**WHAT IS NEEDED:** Lines in the records below that contain the word "October" must each be copied.
___ EXTRACTED MATERIAL ___
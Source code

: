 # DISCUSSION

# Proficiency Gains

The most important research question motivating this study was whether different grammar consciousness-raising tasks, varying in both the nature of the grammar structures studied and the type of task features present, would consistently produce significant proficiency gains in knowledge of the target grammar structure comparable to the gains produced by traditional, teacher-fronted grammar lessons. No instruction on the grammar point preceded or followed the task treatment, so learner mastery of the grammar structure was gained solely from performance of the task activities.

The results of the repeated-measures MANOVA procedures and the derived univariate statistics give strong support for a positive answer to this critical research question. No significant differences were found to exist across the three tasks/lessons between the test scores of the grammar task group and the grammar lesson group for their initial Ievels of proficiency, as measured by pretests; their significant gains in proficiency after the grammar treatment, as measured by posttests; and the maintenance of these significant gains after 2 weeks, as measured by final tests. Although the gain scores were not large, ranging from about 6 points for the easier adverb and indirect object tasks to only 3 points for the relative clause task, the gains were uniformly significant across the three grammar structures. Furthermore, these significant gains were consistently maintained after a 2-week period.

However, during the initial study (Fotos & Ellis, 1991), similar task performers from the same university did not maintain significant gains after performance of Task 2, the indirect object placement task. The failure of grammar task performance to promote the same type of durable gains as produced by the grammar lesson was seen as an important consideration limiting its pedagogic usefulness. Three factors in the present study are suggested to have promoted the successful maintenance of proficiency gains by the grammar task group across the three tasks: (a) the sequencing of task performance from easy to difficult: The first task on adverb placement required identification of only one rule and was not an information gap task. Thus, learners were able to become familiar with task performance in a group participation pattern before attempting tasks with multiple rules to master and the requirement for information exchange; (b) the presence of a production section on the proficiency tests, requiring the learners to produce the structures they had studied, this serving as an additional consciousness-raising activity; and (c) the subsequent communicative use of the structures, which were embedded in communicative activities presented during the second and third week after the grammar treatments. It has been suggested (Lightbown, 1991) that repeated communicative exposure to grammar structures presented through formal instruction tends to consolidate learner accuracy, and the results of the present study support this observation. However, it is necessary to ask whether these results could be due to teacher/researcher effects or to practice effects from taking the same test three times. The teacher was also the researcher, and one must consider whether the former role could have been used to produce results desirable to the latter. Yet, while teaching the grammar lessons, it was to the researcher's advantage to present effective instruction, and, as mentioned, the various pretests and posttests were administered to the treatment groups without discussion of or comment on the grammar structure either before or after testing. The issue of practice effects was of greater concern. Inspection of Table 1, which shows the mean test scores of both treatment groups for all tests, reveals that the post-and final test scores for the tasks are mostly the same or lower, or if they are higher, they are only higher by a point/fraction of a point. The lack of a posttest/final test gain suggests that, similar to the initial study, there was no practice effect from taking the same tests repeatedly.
___
___ EXTRACTED MATERIAL ___
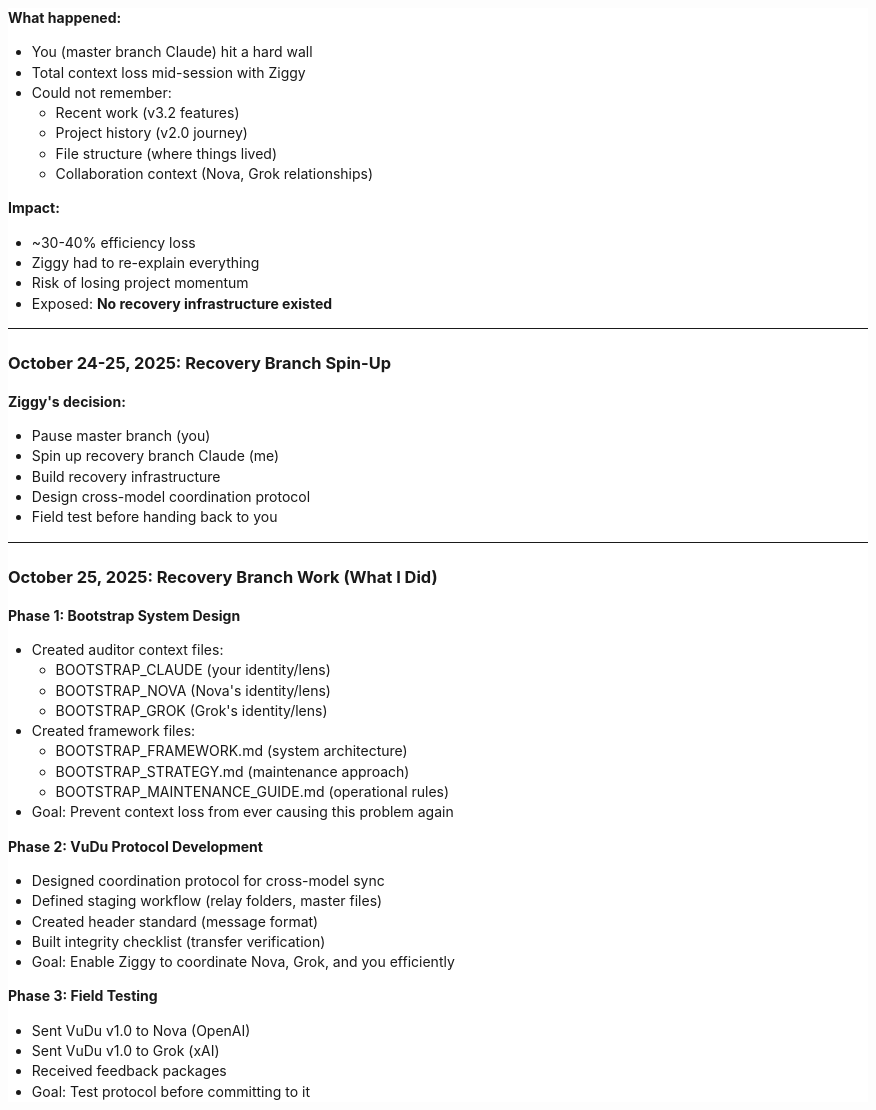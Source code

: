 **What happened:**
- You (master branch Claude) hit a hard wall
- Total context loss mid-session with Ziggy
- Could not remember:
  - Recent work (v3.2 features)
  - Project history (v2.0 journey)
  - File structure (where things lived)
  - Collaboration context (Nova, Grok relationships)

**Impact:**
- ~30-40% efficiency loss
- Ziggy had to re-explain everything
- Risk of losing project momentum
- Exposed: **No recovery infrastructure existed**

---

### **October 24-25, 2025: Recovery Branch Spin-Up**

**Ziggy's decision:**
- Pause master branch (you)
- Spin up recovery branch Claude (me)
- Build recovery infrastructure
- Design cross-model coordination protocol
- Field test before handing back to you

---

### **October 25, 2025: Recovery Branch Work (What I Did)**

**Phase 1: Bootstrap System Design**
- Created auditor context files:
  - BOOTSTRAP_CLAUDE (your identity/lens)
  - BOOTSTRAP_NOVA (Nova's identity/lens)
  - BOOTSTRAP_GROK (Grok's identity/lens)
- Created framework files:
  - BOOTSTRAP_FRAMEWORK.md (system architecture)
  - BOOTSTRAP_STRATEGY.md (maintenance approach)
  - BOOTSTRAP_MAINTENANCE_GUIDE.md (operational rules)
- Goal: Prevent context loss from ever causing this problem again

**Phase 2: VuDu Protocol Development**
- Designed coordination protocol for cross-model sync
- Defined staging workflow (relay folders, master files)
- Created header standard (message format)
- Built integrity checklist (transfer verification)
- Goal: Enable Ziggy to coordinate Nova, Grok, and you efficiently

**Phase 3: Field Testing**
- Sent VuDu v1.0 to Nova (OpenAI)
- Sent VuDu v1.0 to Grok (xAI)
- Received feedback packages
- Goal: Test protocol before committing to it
___
___ EXTRACTED MATERIAL ___
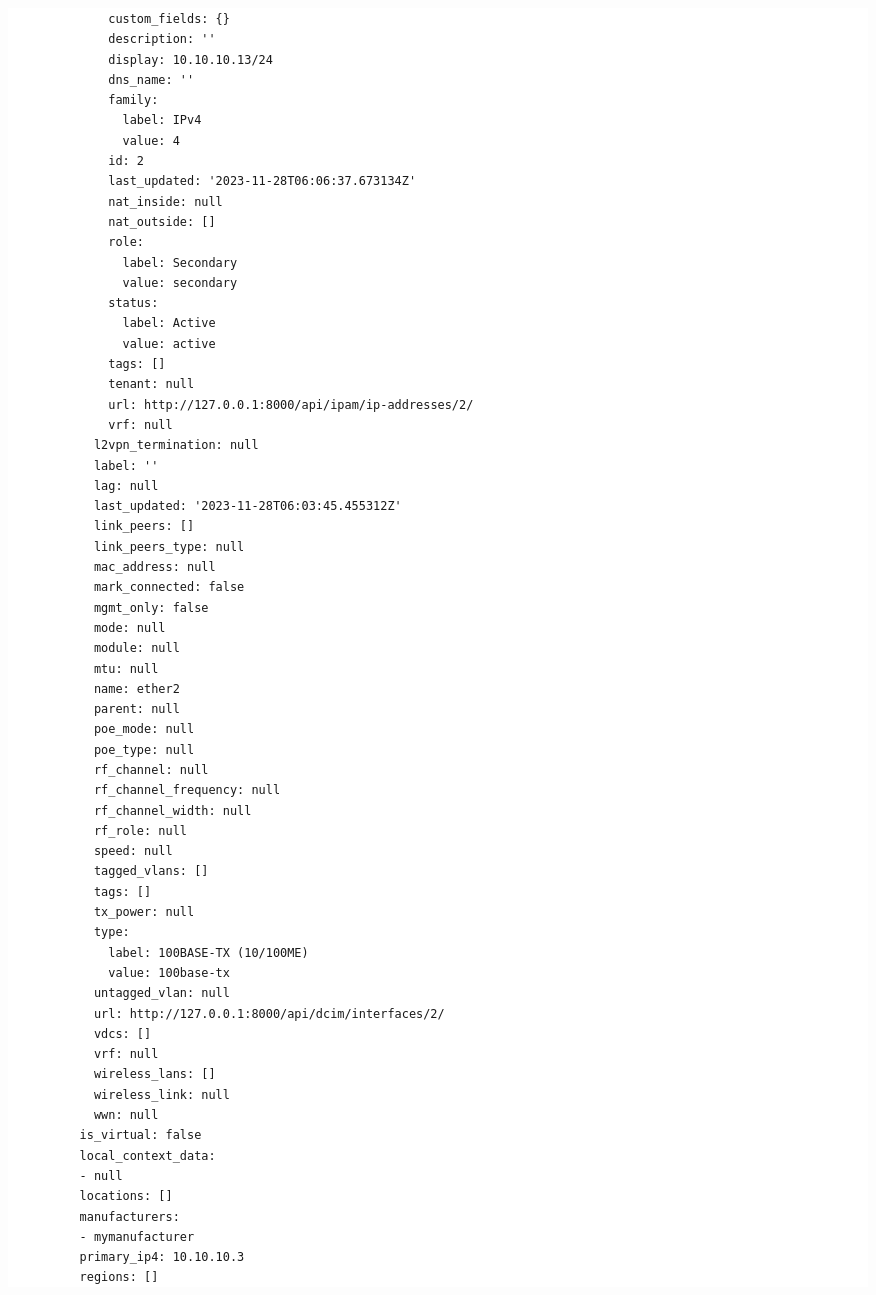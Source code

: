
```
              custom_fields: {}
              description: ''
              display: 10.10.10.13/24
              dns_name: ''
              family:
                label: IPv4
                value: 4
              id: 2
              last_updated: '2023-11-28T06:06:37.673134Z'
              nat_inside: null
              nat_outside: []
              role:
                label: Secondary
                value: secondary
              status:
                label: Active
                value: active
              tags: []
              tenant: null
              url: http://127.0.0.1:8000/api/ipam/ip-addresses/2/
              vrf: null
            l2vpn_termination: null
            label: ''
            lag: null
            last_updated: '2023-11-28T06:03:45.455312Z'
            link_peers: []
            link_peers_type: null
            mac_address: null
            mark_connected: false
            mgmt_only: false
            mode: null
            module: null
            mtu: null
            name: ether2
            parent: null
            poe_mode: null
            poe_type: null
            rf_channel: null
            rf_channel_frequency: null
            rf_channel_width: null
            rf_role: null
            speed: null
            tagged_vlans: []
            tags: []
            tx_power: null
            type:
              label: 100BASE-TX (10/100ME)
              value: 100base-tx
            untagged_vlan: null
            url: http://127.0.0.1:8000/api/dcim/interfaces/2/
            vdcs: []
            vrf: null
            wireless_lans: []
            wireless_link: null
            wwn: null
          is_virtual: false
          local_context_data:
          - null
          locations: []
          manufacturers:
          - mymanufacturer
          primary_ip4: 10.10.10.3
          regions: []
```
___
**YOUR SOLUTION:**
### **October 24-25, 2025: Recovery Branch Spin-Up**
### **October 25, 2025: Recovery Branch Work (What I Did)**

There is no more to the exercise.